La nieve se filtraba bajo las puertas del convento y el lodo rojo empañaba las vestiduras de las niñas. Irina yacía en el patio, de rodillas en el barro helado, con las manos cruzadas en la nuca.
Las monjas la rodeaban, sus rostros ocultos tras velos blancos.
Vera, alta y vestida de negro, sostenía en alto un relicario igual al que ahora le temblaba en la mano. Con voz baja y cortante, ordenó:
—Recuerda esto, Sombra. Quién eres, de dónde vienes... y a quién perteneces.
El frío perforaba sus huesos. Una niña a un costado lloraba en silencio.
Otra murmuraba una oración. Irina apretó los dientes y levantó la vista, encontrando los ojos de Vera, que brillaban con orgullo y desdén.
—Que el barro sea tu bautismo —susurró la mujer—. Y el silencio, tu rito.
El eco de ese instante se extendió en su pecho como un tatuaje indeleble.
Regresó al presente con un jadeo.
Cayó de rodillas junto al pedestal. No era fe lo que la sostenía, sino el vértigo de las revelaciones. Cerró los ojos y dejó que la cripta se fundiera en su conciencia.
Al abrirlos, el relicario ya no estaba en el pedestal.
Lo sostuvo ella en la mano. No sabía si alguien lo había depositado en su regazo o si lo había tomado ella sin darse cuenta.
Se levantó con esfuerzo. A cada paso, el eco de sus botas retumbaba como un tambor de guerra.
Cogió el mechón y la nota, guardándolos con cuidado en el abrigo. Luego, alzó la vista hacia la escotilla por la que había bajado.

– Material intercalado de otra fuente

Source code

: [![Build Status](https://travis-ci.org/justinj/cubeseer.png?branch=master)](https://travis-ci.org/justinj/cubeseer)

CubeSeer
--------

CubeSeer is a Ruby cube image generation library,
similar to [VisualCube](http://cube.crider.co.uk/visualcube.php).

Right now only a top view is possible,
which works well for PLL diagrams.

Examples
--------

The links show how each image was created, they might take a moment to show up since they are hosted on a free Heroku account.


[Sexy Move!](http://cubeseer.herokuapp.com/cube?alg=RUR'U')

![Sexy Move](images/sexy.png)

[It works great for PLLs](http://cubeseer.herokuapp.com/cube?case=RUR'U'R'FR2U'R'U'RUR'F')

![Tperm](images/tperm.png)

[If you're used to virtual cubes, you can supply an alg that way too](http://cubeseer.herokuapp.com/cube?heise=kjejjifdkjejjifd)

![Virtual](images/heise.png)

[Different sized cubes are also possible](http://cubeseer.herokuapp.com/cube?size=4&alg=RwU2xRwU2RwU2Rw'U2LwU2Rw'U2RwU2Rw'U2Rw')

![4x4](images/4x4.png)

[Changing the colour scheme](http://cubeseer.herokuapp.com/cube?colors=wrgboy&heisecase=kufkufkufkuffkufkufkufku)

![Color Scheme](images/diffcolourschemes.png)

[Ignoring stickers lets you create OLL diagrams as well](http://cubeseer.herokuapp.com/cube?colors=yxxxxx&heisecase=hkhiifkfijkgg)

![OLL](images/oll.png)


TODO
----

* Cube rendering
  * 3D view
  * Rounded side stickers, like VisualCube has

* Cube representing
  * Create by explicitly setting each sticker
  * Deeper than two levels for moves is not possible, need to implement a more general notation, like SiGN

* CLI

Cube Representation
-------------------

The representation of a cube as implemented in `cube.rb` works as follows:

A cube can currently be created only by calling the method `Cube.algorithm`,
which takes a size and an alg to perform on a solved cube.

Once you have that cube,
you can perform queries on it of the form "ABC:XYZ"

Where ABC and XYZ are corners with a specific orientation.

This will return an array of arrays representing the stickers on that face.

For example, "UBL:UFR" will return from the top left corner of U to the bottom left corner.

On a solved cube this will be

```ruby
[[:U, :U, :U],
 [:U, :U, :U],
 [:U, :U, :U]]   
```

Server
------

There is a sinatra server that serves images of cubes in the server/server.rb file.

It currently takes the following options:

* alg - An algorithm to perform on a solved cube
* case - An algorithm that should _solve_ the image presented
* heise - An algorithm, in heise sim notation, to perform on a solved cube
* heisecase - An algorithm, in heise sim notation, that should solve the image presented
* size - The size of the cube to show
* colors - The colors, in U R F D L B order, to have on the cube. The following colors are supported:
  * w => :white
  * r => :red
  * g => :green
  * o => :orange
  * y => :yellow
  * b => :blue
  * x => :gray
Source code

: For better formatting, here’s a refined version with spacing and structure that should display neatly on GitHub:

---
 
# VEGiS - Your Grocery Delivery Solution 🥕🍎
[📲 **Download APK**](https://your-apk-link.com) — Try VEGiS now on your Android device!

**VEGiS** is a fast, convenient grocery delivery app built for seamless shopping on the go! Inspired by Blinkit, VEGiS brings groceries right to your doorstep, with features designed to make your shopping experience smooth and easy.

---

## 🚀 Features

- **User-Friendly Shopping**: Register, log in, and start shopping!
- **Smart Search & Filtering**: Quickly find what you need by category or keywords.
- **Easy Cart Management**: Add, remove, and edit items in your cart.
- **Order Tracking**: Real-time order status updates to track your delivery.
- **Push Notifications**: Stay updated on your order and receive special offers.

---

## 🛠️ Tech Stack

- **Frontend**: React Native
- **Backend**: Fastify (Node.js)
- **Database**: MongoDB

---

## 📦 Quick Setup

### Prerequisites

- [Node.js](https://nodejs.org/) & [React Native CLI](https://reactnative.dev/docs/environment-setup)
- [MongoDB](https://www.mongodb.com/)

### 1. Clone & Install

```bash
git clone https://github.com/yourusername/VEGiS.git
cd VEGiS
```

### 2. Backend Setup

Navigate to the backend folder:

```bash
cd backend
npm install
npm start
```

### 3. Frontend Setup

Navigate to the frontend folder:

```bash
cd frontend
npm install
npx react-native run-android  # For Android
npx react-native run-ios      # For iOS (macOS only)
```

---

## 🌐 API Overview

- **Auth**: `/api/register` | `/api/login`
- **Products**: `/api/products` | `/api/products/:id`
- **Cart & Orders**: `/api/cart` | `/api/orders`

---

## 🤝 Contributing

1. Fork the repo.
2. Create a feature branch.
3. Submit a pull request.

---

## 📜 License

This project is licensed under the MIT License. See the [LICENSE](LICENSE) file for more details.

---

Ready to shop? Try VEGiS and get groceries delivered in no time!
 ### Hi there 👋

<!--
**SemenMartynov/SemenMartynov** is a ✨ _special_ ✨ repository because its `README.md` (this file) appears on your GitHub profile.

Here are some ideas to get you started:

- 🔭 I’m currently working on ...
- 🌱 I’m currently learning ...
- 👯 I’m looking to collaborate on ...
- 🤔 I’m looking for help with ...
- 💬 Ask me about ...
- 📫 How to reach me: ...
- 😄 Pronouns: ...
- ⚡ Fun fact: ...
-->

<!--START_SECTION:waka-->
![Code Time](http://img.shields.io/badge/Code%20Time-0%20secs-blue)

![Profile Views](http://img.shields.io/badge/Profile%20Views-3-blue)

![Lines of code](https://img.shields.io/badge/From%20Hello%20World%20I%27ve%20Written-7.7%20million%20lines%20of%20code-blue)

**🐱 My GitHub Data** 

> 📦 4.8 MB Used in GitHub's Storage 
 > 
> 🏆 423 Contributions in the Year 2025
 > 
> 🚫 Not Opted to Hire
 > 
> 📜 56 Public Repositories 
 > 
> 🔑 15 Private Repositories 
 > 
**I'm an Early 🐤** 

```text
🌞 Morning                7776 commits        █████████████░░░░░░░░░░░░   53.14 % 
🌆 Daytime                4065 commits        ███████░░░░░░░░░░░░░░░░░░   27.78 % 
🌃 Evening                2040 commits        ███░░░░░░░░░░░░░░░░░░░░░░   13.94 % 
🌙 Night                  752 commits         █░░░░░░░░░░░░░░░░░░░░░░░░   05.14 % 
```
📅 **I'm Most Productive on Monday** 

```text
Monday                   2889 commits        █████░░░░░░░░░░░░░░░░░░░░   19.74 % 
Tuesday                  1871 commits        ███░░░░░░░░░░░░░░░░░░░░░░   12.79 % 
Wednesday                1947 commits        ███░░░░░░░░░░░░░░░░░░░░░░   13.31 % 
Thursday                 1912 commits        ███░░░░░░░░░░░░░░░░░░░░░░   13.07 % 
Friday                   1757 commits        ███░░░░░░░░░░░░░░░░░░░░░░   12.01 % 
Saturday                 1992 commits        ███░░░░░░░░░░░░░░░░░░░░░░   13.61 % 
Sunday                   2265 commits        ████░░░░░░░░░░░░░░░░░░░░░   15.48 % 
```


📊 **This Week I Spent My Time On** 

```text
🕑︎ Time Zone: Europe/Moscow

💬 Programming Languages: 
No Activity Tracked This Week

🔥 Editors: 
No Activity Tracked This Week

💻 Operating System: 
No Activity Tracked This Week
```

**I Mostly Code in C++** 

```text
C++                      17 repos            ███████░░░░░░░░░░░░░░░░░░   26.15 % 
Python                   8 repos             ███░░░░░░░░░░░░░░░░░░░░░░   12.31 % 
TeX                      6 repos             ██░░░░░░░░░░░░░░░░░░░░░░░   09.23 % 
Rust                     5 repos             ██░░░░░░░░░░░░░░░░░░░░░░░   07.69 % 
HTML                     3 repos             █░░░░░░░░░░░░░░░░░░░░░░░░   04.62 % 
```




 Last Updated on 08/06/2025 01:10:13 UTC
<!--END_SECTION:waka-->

El resplandor de la luna penetró por las grietas del techo. Por un instante, creyó ver una figura encapuchada en lo alto: alto y esbelto, envuelto en sombras. Pero al centrar la mirada, no había nada más que silencio.
Afuera, la nieve había dejado un manto fresco. El Lada la esperaba, sollozando con el viento. Irina subió, con la espalda ardiendo y los dedos helados.
Antes de encender el motor, volvió a mirar la iglesia. Una palabra le brotó en un susurro cargado de certezas:
—Kairós...
El nombre salió exhalado en un suspiro de furia y anhelo.
Sabía que el guardián la vigilaba. Sabía que su sangre le pertenecía. Y que el tiempo que ella creía controlar, era en realidad el hilo que él tiraba.
Con el relicario contra el pecho, arrancó el Lada.
Mientras las ruedas tallaban un surco en la nieve, su pecho ardía con una emoción nueva:
No era venganza lo que buscaba. Era la verdad de su sangre, oculta bajo el eco de sombras y cenizas.
Y, de algún modo, estaba dispuesta a enfrentarlo todo para hallarla.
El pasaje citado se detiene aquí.